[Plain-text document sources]
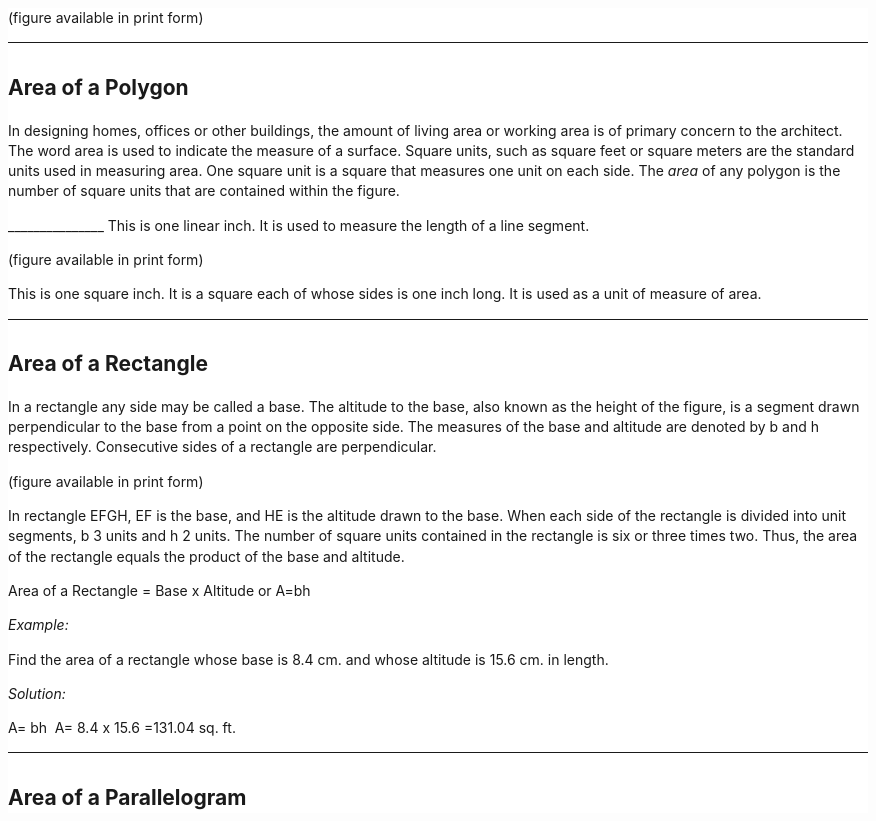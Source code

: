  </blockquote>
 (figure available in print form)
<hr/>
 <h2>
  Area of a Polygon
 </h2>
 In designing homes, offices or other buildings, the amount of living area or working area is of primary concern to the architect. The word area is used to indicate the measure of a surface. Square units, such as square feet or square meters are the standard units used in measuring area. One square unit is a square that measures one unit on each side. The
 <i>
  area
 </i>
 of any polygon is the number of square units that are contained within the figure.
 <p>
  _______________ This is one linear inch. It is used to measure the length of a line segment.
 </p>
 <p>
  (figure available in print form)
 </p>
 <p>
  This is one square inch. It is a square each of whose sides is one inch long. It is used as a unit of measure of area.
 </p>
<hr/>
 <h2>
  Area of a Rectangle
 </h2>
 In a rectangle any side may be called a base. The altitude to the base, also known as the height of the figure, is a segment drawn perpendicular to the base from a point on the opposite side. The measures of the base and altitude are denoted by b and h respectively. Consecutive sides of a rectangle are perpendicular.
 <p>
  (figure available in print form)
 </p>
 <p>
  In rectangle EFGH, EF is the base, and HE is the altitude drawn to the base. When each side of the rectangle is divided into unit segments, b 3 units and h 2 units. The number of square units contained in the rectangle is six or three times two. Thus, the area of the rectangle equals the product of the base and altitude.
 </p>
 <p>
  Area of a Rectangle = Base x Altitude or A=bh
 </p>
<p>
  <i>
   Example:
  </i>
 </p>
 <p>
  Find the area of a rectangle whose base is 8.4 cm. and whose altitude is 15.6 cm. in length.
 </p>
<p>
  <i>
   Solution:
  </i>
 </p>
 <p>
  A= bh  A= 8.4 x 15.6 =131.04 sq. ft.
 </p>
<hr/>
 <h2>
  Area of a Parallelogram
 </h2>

AIM OF THE TASK: Above are the records; give them all again exactly, apart from the pictures.

ANSWER SPACE:
Source code

:  </blockquote>
 (figure available in print form)
<hr/>
 <h2>
  Area of a Polygon
 </h2>
 In designing homes, offices or other buildings, the amount of living area or working area is of primary concern to the architect. The word area is used to indicate the measure of a surface. Square units, such as square feet or square meters are the standard units used in measuring area. One square unit is a square that measures one unit on each side. The
 <i>
  area
 </i>
 of any polygon is the number of square units that are contained within the figure.
 <p>
  _______________ This is one linear inch. It is used to measure the length of a line segment.
 </p>
 <p>
  (figure available in print form)
 </p>
 <p>
  This is one square inch. It is a square each of whose sides is one inch long. It is used as a unit of measure of area.
 </p>
<hr/>
 <h2>
  Area of a Rectangle
 </h2>
 In a rectangle any side may be called a base. The altitude to the base, also known as the height of the figure, is a segment drawn perpendicular to the base from a point on the opposite side. The measures of the base and altitude are denoted by b and h respectively. Consecutive sides of a rectangle are perpendicular.
 <p>
  (figure available in print form)
 </p>
 <p>
  In rectangle EFGH, EF is the base, and HE is the altitude drawn to the base. When each side of the rectangle is divided into unit segments, b 3 units and h 2 units. The number of square units contained in the rectangle is six or three times two. Thus, the area of the rectangle equals the product of the base and altitude.
 </p>
 <p>
  Area of a Rectangle = Base x Altitude or A=bh
 </p>
<p>
  <i>
   Example:
  </i>
 </p>
 <p>
  Find the area of a rectangle whose base is 8.4 cm. and whose altitude is 15.6 cm. in length.
 </p>
<p>
  <i>
   Solution:
  </i>
 </p>
 <p>
  A= bh  A= 8.4 x 15.6 =131.04 sq. ft.
 </p>
<hr/>
 <h2>
  Area of a Parallelogram
 </h2>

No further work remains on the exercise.